[Stored items from a collection]
******************************

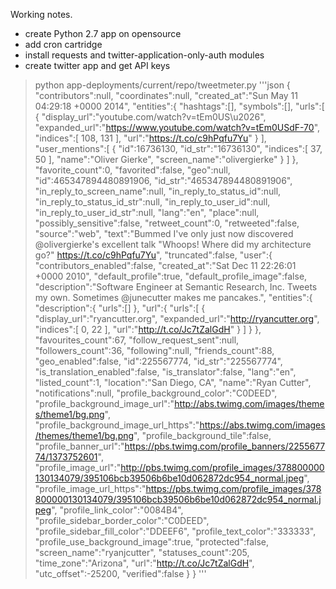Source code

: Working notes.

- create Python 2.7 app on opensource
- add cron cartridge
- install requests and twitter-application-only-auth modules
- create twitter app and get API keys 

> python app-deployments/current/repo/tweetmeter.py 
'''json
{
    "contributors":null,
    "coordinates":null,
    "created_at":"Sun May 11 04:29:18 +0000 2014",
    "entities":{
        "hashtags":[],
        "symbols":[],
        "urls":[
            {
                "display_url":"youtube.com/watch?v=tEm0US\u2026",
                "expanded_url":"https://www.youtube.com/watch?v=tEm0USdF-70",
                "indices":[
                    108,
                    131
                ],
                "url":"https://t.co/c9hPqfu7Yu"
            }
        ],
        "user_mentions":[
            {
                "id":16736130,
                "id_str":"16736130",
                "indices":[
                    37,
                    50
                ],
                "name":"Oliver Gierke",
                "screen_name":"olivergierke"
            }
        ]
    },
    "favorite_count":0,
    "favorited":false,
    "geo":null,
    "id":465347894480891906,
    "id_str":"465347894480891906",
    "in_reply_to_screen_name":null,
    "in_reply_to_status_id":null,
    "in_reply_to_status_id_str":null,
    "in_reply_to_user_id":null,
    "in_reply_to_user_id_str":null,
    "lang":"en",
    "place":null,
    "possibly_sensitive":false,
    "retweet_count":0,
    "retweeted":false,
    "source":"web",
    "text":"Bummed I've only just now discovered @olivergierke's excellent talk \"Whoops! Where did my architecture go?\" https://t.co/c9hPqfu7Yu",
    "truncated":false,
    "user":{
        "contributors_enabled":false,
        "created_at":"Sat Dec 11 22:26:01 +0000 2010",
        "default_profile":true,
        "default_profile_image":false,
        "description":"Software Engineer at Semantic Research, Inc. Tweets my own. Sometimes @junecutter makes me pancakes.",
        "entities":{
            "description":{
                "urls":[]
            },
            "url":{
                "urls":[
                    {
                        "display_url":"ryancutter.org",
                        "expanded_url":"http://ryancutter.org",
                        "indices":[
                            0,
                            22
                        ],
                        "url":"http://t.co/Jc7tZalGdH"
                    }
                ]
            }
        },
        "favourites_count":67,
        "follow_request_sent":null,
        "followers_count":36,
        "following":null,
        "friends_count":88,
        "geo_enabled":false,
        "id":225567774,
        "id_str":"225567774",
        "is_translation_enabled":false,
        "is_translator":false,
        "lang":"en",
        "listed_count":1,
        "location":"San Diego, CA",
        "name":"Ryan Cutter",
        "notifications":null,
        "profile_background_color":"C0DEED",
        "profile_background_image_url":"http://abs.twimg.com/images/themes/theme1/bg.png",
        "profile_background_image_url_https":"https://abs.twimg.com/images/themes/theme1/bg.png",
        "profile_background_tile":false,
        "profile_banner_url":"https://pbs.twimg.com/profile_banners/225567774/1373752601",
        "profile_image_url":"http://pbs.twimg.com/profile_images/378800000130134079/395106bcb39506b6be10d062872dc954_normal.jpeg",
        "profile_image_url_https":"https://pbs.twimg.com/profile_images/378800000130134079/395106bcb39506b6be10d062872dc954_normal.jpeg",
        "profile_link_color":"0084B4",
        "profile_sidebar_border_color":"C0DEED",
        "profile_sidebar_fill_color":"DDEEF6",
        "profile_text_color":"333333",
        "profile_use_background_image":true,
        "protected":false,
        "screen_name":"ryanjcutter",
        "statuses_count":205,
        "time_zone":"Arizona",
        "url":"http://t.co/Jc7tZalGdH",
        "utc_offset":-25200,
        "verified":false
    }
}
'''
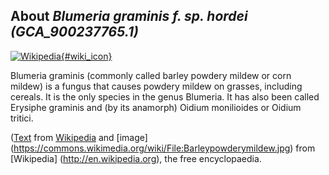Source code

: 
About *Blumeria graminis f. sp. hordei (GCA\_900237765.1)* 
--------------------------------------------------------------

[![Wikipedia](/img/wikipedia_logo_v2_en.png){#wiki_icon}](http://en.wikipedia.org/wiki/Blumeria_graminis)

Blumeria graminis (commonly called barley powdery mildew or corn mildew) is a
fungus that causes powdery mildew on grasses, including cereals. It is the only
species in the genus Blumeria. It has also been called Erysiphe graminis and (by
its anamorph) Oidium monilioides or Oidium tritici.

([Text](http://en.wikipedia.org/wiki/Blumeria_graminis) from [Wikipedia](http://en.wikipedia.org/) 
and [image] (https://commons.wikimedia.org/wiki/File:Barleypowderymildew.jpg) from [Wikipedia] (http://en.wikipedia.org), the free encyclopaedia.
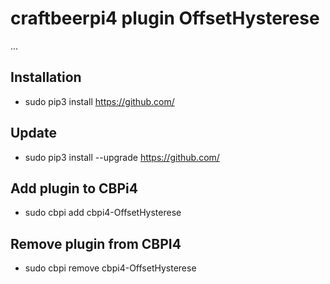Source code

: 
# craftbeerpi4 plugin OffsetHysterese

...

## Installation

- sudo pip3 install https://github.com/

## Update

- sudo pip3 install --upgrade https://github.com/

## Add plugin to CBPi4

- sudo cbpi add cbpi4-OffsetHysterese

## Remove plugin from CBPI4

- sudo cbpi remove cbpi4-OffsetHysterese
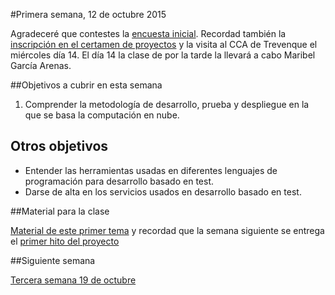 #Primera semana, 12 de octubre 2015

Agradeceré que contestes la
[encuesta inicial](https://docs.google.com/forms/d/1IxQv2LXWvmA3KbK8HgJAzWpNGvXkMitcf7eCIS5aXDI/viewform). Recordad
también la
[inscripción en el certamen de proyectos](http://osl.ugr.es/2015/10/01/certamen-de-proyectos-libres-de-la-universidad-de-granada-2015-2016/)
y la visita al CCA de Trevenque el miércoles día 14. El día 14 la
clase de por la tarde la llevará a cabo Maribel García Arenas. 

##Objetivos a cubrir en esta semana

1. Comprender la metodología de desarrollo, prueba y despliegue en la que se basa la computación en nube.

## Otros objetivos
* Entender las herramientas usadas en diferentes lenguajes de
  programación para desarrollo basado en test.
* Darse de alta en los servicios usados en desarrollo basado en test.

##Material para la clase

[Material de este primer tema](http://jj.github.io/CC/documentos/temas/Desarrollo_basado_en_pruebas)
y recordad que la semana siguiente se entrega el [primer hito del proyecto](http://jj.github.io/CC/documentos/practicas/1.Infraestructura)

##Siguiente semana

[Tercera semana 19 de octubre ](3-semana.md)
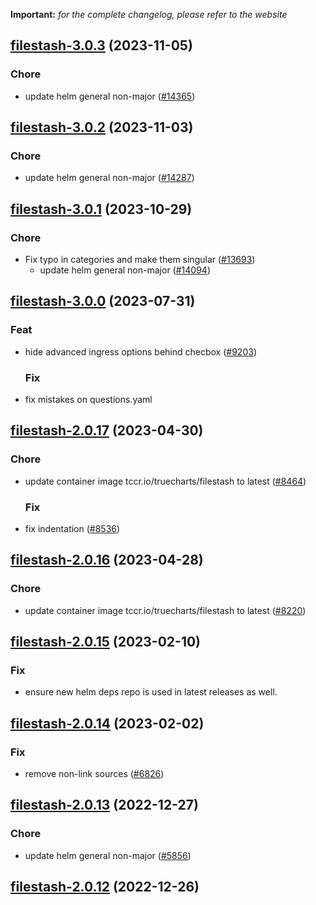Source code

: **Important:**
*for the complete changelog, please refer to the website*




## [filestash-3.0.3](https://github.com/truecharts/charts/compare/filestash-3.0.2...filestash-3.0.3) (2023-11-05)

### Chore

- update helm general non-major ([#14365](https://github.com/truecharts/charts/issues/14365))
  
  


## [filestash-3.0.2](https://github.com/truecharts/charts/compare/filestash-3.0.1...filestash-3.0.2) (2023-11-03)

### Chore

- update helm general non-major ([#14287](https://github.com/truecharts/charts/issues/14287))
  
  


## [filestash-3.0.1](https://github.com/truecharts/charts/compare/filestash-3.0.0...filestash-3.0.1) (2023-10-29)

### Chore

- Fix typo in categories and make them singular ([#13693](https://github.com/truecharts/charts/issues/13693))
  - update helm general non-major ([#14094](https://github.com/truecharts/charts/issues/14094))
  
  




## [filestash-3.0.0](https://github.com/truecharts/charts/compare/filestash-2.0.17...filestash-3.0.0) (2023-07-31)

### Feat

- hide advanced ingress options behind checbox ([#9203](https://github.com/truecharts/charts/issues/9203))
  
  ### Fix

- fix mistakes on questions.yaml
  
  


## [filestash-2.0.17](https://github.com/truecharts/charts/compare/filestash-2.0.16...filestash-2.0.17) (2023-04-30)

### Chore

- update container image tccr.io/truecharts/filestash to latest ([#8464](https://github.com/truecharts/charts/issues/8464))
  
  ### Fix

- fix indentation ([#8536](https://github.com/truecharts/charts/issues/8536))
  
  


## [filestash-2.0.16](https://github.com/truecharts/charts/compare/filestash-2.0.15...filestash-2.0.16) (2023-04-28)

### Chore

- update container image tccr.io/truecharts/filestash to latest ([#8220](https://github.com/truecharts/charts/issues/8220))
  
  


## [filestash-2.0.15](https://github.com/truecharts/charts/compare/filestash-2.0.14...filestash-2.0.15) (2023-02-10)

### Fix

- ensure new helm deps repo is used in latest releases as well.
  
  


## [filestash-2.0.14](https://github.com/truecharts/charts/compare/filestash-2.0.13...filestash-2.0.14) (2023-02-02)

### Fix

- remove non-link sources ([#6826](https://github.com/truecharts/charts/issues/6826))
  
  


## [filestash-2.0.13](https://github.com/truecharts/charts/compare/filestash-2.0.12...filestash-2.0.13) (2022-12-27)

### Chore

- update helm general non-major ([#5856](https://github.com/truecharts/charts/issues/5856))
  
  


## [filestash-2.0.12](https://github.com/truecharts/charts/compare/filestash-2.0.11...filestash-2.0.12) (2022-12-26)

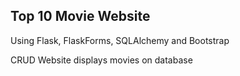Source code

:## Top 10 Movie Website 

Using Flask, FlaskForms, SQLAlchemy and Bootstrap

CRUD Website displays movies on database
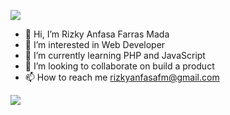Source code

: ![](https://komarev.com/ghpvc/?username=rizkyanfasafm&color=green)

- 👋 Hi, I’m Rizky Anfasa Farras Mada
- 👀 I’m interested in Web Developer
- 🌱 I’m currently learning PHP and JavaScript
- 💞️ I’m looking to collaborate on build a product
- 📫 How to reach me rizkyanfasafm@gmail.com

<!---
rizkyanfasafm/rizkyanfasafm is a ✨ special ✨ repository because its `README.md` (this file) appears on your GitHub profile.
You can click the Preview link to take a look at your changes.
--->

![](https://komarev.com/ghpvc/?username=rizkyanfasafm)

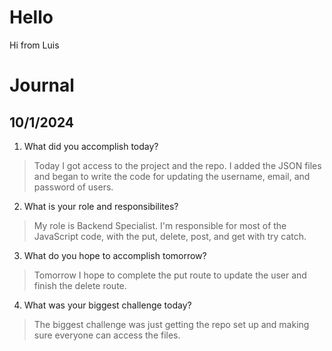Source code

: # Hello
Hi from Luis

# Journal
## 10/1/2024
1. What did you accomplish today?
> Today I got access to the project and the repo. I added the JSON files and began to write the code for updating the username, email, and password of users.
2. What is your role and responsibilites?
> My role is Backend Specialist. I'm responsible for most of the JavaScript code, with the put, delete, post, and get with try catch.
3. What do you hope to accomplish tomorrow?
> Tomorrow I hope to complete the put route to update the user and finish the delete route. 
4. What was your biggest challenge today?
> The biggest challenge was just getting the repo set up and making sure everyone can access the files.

******************************

■ **Task objective**:
Among the entries, work out how many lines include the word "container". Answer with that number only.

■ **Response**:
2